Posted: Tue Aug 29, 2017 6:05 am
by username
I have looked through the roadmap but I couldn't seem to find anything on the subject, my main question is; are you planning to change anything about the terrain generation? And, if so will you be:

-adding in the random puddles from classic

-adding in the separate "rocky" climate region for/near the ocean from classic

-changing the amount of random noise in any way

-getting rid of those square that appear on the shoreline when a location is near to the water

-removing the angled water that appears towards the edges of lakes/oceans when they are by a slope

Any answers would be appreciated :)

Edit:I don't know if it's on purpose or not but on the dfworkshop homepage the link to the "Daggerfall Unity" subreddit actually links to the "Daggerfall Tools For Unity" subreddit

Re: Questions about further additions to terrain generation

Posted: Tue Aug 29, 2017 7:32 am
by Interkarma
I personally have no plans at this time to make any further changes to default terrain system. My focus is 100% on gameplay systems and bug fixes for the foreseeable future.

But keep in mind the terrain system is moddable and you can plug in entirely new terrain samplers. For example, Nystul's mod both replaces the default sampler and extends it with a distant terrain renderer. It would be just as possible for someone to write a more classic-styled (flat and noisy) terrain system and distribute as a mod.
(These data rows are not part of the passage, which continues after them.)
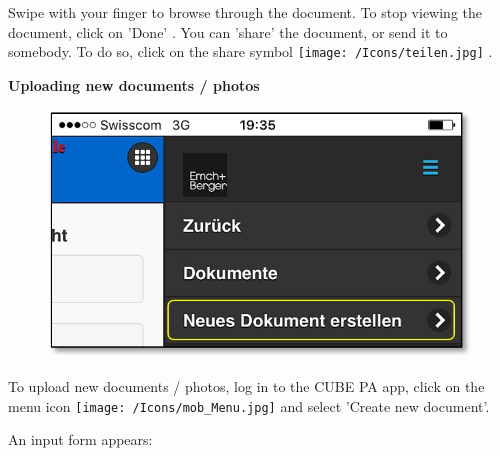 Swipe with your finger to browse through the document. To stop viewing the document, click on 'Done' . You can 'share' the document, or send it to somebody. To do so, click on the share symbol \texttt{[image: /Icons/teilen.jpg]} .

\pagebreak

\textbf{Uploading new documents / photos}

\vspace{\baselineskip}

\begin{figure}   %
  \vspace{-35pt}      %
  \begin{center}
    \includegraphics[width=1\linewidth]{../chapters/11_Dokumentenablage/pictures/11-mob03_Dokumente_hochladen.jpg}
  \end{center}
  \vspace{-20pt}
  \vspace{-10pt}
\end{figure}

To upload new documents / photos, log in to the CUBE PA app, click on the menu icon \texttt{[image: /Icons/mob\_Menu.jpg]} and select 'Create new document'.

\vspace{\baselineskip}

An input form appears:

\vspace{\baselineskip}
\vspace{\baselineskip}

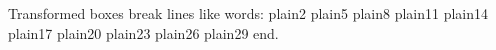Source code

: \documentclass{article}
\begin{document}
Transformed boxes break lines like words:   plain2   plain5   plain8   plain11   plain14   plain17   plain20   plain23   plain26   plain29 end.
\end{document}
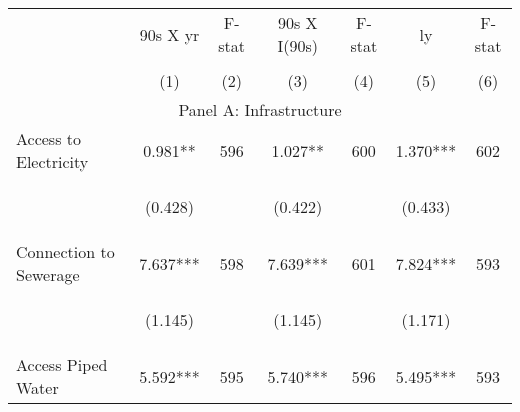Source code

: \begin{tabular}{lcccccc}


\toprule


\multicolumn{1}{l}{} & \multicolumn{1}{c}{90s X yr} & \multicolumn{1}{c}{F-stat} & \multicolumn{1}{c}{90s X I(90s)} & \multicolumn{1}{c}{F-stat} & \multicolumn{1}{c}{ly} & \multicolumn{1}{c}{F-stat}  \\

\cmidrule(l{1mm}r{1mm}){2-3} \cmidrule(l{1mm}r{1mm}){4-5} \cmidrule(l{1mm}r{1mm}){6-7}   \\

 & (1) & (2) & (3) & (4) & (5) & (6)  \\ 
 

\hline

\multicolumn{7}{c}{Panel A: Infrastructure}   \\                                                          

Access to Electricity   	&  0.981**   
				&  596  
				&   1.027**  
				&  600 
				&  1.370***  
				&  602 \\

\vspace{4pt} &  \begin{footnotesize}(0.428)\end{footnotesize}   & &
			    \begin{footnotesize}(0.422)\end{footnotesize}   & &
			    \begin{footnotesize}(0.433)\end{footnotesize}   & \\          


Connection to Sewerage   &  7.637***   &  598  &   7.639***  &  601 &  7.824***  &  593   \\

\vspace{4pt} &  \begin{footnotesize}(1.145)\end{footnotesize}   & &
			    \begin{footnotesize}(1.145)\end{footnotesize}   & &
			    \begin{footnotesize}(1.171)\end{footnotesize}   &
			     \\          


Access Piped Water   &  5.592***   &  595  &   5.740***  &  596 &  5.495***  &  593   \\



\end{tabular}

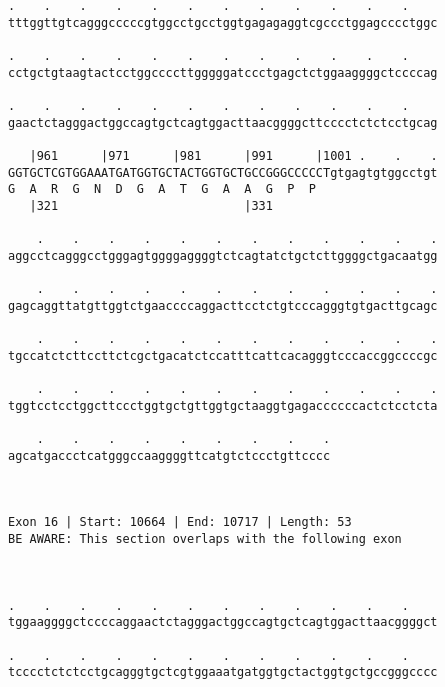 \documentclass{article}
\begin{document}
\begin{Verbatim}
.    .    .    .    .    .    .    .    .    .    .    .    
tttggttgtcagggcccccgtggcctgcctggtgagagaggtcgccctggagcccctggc
                                                            
.    .    .    .    .    .    .    .    .    .    .    .    
cctgctgtaagtactcctggccccttgggggatccctgagctctggaaggggctccccag
                                                            
.    .    .    .    .    .    .    .    .    .    .    .    
gaactctagggactggccagtgctcagtggacttaacggggcttcccctctctcctgcag
                                                            
   |961      |971      |981      |991      |1001 .    .    .
GGTGCTCGTGGAAATGATGGTGCTACTGGTGCTGCCGGGCCCCCTgtgagtgtggcctgt
G  A  R  G  N  D  G  A  T  G  A  A  G  P  P                 
   |321                          |331                       
  
    .    .    .    .    .    .    .    .    .    .    .    .
aggcctcagggcctgggagtggggaggggtctcagtatctgctcttggggctgacaatgg
                                                            
    .    .    .    .    .    .    .    .    .    .    .    .
gagcaggttatgttggtctgaaccccaggacttcctctgtcccagggtgtgacttgcagc
                                                            
    .    .    .    .    .    .    .    .    .    .    .    .
tgccatctcttccttctcgctgacatctccatttcattcacagggtcccaccggccccgc
                                                            
    .    .    .    .    .    .    .    .    .    .    .    .
tggtcctcctggcttccctggtgctgttggtgctaaggtgagaccccccactctcctcta
                                                            
    .    .    .    .    .    .    .    .    .
agcatgaccctcatgggccaaggggttcatgtctccctgttcccc
                                             
                                             
 
Exon 16 | Start: 10664 | End: 10717 | Length: 53
BE AWARE: This section overlaps with the following exon



.    .    .    .    .    .    .    .    .    .    .    .    
tggaaggggctccccaggaactctagggactggccagtgctcagtggacttaacggggct
                                                            
.    .    .    .    .    .    .    .    .    .    .    .    
tcccctctctcctgcagggtgctcgtggaaatgatggtgctactggtgctgccgggcccc
                                                            

\end{Verbatim}
\end{document}
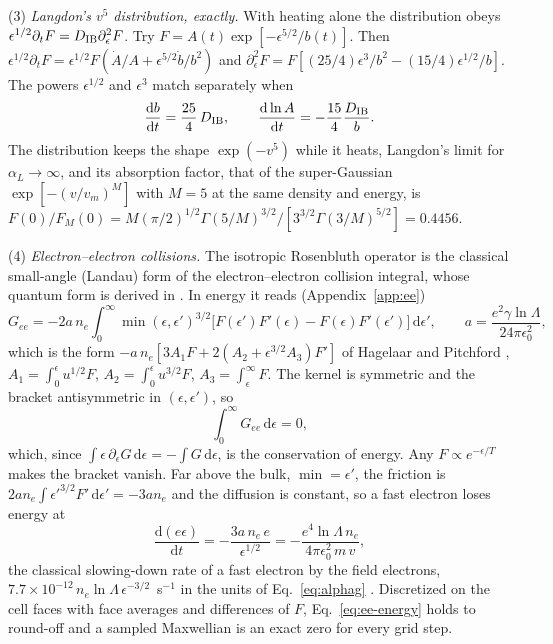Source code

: \documentclass[11pt]{article}
\numberwithin{equation}{section}
\newcommand{\dd}{\mathrm d}
\newcommand{\lnL}{\ln\Lambda}
\begin{document}
{\noindent}(3) \emph{Langdon's $v^5$ distribution, exactly.} With heating alone the
distribution obeys $\epsilon^{1/2}\partial_tF=D_{\rm IB}\partial_\epsilon^2F$. Try
$F=A(t)\exp[-\epsilon^{5/2}/b(t)]$. Then
$\epsilon^{1/2}\partial_tF=\epsilon^{1/2}F(\dot A/A+\epsilon^{5/2}\dot b/b^2)$ and
$\partial_\epsilon^2F=F[(25/4)\epsilon^3/b^2-(15/4)\epsilon^{1/2}/b]$. The powers
$\epsilon^{1/2}$ and $\epsilon^3$ match separately when
\begin{equation}
\frac{\dd b}{\dd t}=\frac{25}{4}\,D_{\rm IB},\qquad \frac{\dd\ln A}{\dd t}=-\frac{15}{4}\frac{D_{\rm IB}}{b}.
\label{eq:v5}
\end{equation}
The distribution keeps the shape $\exp(-v^5)$ while it heats, Langdon's limit for
$\alpha_L\to\infty$, and its absorption factor, that of the super-Gaussian
$\exp[-(v/v_m)^M]$ with $M=5$ at the same density and energy, is
$F(0)/F_M(0)=M(\pi/2)^{1/2}\Gamma(5/M)^{3/2}/[3^{3/2}\Gamma(3/M)^{5/2}]=0.4456$.

{\noindent}(4) \emph{Electron--electron collisions.} The isotropic Rosenbluth
operator \cite{Rosenbluth1957} is the classical small-angle (Landau) form of the
electron--electron collision integral, whose quantum form is derived in \cite{QBE}.
In energy it reads (Appendix~\ref{app:ee})
\begin{equation}
G_{ee}=-2a\,n_e\int_0^\infty\min(\epsilon,\epsilon')^{3/2}\big[F(\epsilon')F'(\epsilon)-F(\epsilon)F'(\epsilon')\big]\,\dd\epsilon',\qquad
a=\frac{e^2\gamma\lnL}{24\pi\epsilon_0^2},
\label{eq:ee-landau}
\end{equation}
which is the form $-a\,n_e[3A_1F+2(A_2+\epsilon^{3/2}A_3)F']$ of Hagelaar and
Pitchford \cite{HP2005}, $A_1=\int_0^\epsilon u^{1/2}F$, $A_2=\int_0^\epsilon u^{3/2}F$,
$A_3=\int_\epsilon^\infty F$. The kernel is symmetric and the bracket
antisymmetric in $(\epsilon,\epsilon')$, so
\begin{equation}
\int_0^\infty G_{ee}\,\dd\epsilon=0,
\label{eq:ee-energy}
\end{equation}
which, since $\int\epsilon\,\partial_\epsilon G\,\dd\epsilon=-\int G\,\dd\epsilon$,
is the conservation of energy. Any $F\propto e^{-\epsilon/T}$ makes the bracket
vanish. Far above the bulk, $\min=\epsilon'$, the friction is
$2an_e\int\epsilon'^{3/2}F'\,\dd\epsilon'=-3an_e$ and the diffusion is constant,
so a fast electron loses energy at
\begin{equation}
\frac{\dd(e\epsilon)}{\dd t}=-\frac{3a\,n_e\,e}{\epsilon^{1/2}}
=-\frac{e^4\lnL\,n_e}{4\pi\epsilon_0^2\,m\,v},
\label{eq:spitzer}
\end{equation}
the classical slowing-down rate of a fast electron by the field electrons,
$7.7\times10^{-12}\,n_e\lnL\,\epsilon^{-3/2}$~s$^{-1}$ in the units of
Eq.~\eqref{eq:alphag} \cite{NRL}. Discretized on the cell faces with face averages and
differences of $F$, Eq.~\eqref{eq:ee-energy} holds to round-off and a sampled
Maxwellian is an exact zero for every grid step.
\end{document}
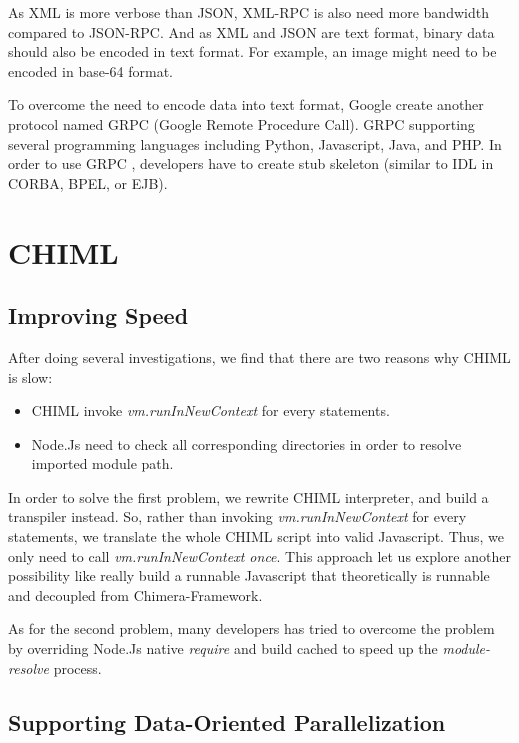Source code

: \documentclass[conference]{IEEEtran}
\begin{document}
As XML is more verbose than JSON, XML-RPC is also need more bandwidth compared to JSON-RPC. And as XML and JSON are text format, binary data should also be encoded in text format. For example, an image might need to be encoded in base-64 format.

To overcome the need to encode data into text format, Google create another protocol named GRPC (Google Remote Procedure Call). GRPC supporting several programming languages including Python, Javascript, Java, and PHP. In order to use GRPC \cite{grpc}, developers have to create stub skeleton (similar to IDL in CORBA, BPEL, or EJB).

\section{CHIML}

\subsection{Improving Speed}

After doing several investigations, we find that there are two reasons why CHIML is slow:

\begin{itemize}
    \item CHIML invoke {\it vm.runInNewContext} for every statements.
    \item Node.Js need to check all corresponding directories in order to resolve imported module path.
\end{itemize}

In order to solve the first problem, we rewrite CHIML interpreter, and build a transpiler instead. So, rather than invoking {\it vm.runInNewContext} for every statements, we translate the whole CHIML script into valid Javascript. Thus, we only need to call {\it vm.runInNewContext once}. This approach let us explore another possibility like really build a runnable Javascript that theoretically is runnable and decoupled from Chimera-Framework.

As for the second problem, many developers has tried to overcome the problem by overriding Node.Js native {\it require} and build cached to speed up the {\it module-resolve} process.

\subsection{Supporting Data-Oriented Parallelization}
\end{document}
It's simply not possible to keep everyone happy all the time. if I tried to do that, I'd never get anything done. That's why this stuff is open source and moddable. :)

Edit: Have updated link, thanks for that.

Re: Questions about further additions to terrain generation

Posted: Wed Aug 30, 2017 12:36 am
by username
Thanks for the reply. That's kind of a shame though, I guess I'll just have to hope Nystul does something :cry:...

Re: Questions about further additions to terrain generation

Posted: Wed Aug 30, 2017 9:54 am
by Nystul
I can't promise anything. Maybe I might spend some time in the future AFTER daggerfall unity has reached version 1.0 with all core systems in place ;)

Re: Questions about further additions to terrain generation

Posted: Thu Aug 31, 2017 1:01 am
by username
Nystul wrote:I can't promise anything. Maybe I might spend some time in the future AFTER daggerfall unity has reached version 1.0 with all core systems in place ;)
It would be awesome if you did :D, but no pressure.

Re: Questions about further additions to terrain generation

Posted: Sun Oct 22, 2017 5:51 am
by Daggerfool
it's very interesting to me what is real size of original Daggerfall map and the way it's stored on disk. I tried to google, but different sites said different things: first opinion is that only locations are stored, but heightmap between locations is generated procedurally during game, so new landscape will be every time player goes at some point; second opinion is that all terrain was once generated and stored with other game data. I played and figured out that sprites of rocks/plants have random postitons and number. What about heightmap ? What is actual size in km ? How does it store on disk ? How many bits per terrain vertex ? What about terrain texture ? Is map random or just good compressed ?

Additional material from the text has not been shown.